Stored data entries:
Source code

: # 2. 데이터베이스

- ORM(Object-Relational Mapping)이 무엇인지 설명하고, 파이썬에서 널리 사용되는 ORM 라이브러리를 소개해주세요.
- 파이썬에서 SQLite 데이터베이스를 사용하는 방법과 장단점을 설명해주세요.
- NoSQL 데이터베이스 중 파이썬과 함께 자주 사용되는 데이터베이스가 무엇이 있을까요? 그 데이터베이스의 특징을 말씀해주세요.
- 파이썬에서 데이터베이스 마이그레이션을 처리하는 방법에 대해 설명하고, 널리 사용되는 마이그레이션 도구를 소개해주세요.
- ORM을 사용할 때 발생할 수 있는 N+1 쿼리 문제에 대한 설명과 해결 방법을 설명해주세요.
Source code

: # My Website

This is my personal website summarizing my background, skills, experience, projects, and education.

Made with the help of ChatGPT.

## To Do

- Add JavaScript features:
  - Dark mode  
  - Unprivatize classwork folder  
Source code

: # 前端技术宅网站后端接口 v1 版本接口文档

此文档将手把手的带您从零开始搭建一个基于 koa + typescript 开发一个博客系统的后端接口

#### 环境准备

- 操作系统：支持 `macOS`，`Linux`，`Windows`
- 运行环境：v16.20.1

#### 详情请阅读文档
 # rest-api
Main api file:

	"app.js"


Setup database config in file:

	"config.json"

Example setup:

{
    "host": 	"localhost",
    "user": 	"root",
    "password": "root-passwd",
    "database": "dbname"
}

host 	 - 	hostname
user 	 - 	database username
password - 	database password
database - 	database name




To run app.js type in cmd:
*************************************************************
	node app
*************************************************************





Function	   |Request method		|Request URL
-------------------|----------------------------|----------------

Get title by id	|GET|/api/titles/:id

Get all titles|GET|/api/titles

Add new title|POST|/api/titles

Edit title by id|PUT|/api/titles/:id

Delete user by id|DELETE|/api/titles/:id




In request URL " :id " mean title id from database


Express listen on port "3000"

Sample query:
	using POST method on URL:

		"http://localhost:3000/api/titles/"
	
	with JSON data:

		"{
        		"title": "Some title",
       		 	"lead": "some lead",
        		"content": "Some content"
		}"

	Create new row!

What needs to be done
Go through the data and show each line that holds "titles".

Solution to this task
Get title by id	|GET|/api/titles/:id
Get all titles|GET|/api/titles
Add new title|POST|/api/titles
Edit title by id|PUT|/api/titles/:id
Delete user by id|DELETE|/api/titles/:id
		"http://localhost:3000/api/titles/"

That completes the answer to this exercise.